> _EXERCISE BRIEF_:
Set every entry down again exactly, omitting none.

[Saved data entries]
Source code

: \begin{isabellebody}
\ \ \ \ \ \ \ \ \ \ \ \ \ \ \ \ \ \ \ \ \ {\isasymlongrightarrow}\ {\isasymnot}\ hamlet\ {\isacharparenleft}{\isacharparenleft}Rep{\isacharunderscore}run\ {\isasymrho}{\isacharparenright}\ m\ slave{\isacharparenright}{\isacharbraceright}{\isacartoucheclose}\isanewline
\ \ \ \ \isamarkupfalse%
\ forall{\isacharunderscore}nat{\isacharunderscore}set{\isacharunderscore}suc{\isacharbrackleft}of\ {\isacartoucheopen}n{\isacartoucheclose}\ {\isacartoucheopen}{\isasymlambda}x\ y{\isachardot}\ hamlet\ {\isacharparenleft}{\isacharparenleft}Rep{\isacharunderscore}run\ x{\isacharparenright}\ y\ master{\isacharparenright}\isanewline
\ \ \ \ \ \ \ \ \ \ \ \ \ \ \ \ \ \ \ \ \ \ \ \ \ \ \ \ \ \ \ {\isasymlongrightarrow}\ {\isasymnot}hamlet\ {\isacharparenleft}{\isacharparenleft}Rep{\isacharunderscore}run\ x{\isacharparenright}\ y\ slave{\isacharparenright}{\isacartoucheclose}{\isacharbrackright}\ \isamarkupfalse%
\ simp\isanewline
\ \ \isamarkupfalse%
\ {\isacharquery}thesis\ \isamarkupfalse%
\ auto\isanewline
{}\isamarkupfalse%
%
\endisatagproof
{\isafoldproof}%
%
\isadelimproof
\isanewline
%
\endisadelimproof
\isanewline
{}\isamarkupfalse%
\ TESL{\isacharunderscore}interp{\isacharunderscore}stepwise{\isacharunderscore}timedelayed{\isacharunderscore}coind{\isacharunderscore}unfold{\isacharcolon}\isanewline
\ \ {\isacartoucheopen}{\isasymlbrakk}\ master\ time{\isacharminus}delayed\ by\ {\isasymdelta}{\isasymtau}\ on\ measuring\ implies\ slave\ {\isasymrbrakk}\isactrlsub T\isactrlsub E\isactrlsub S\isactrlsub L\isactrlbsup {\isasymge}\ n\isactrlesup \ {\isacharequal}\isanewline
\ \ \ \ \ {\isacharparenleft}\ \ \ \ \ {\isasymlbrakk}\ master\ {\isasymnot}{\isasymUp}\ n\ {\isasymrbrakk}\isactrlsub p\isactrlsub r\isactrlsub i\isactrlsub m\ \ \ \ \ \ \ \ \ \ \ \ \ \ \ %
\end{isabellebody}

> _SOLVED EXERCISE_:
Source code

: \begin{isabellebody}
\ \ \ \ \ \ \ \ \ \ \ \ \ \ \ \ \ \ \ \ \ {\isasymlongrightarrow}\ {\isasymnot}\ hamlet\ {\isacharparenleft}{\isacharparenleft}Rep{\isacharunderscore}run\ {\isasymrho}{\isacharparenright}\ m\ slave{\isacharparenright}{\isacharbraceright}{\isacartoucheclose}\isanewline
\ \ \ \ \isamarkupfalse%
\ forall{\isacharunderscore}nat{\isacharunderscore}set{\isacharunderscore}suc{\isacharbrackleft}of\ {\isacartoucheopen}n{\isacartoucheclose}\ {\isacartoucheopen}{\isasymlambda}x\ y{\isachardot}\ hamlet\ {\isacharparenleft}{\isacharparenleft}Rep{\isacharunderscore}run\ x{\isacharparenright}\ y\ master{\isacharparenright}\isanewline
\ \ \ \ \ \ \ \ \ \ \ \ \ \ \ \ \ \ \ \ \ \ \ \ \ \ \ \ \ \ \ {\isasymlongrightarrow}\ {\isasymnot}hamlet\ {\isacharparenleft}{\isacharparenleft}Rep{\isacharunderscore}run\ x{\isacharparenright}\ y\ slave{\isacharparenright}{\isacartoucheclose}{\isacharbrackright}\ \isamarkupfalse%
\ simp\isanewline
\ \ \isamarkupfalse%
\ {\isacharquery}thesis\ \isamarkupfalse%
\ auto\isanewline
{}\isamarkupfalse%
%
\endisatagproof
{\isafoldproof}%
%
\isadelimproof
\isanewline
%
\endisadelimproof
\isanewline
{}\isamarkupfalse%
\ TESL{\isacharunderscore}interp{\isacharunderscore}stepwise{\isacharunderscore}timedelayed{\isacharunderscore}coind{\isacharunderscore}unfold{\isacharcolon}\isanewline
\ \ {\isacartoucheopen}{\isasymlbrakk}\ master\ time{\isacharminus}delayed\ by\ {\isasymdelta}{\isasymtau}\ on\ measuring\ implies\ slave\ {\isasymrbrakk}\isactrlsub T\isactrlsub E\isactrlsub S\isactrlsub L\isactrlbsup {\isasymge}\ n\isactrlesup \ {\isacharequal}\isanewline
\ \ \ \ \ {\isacharparenleft}\ \ \ \ \ {\isasymlbrakk}\ master\ {\isasymnot}{\isasymUp}\ n\ {\isasymrbrakk}\isactrlsub p\isactrlsub r\isactrlsub i\isactrlsub m\ \ \ \ \ \ \ \ \ \ \ \ \ \ \ %
\end{isabellebody}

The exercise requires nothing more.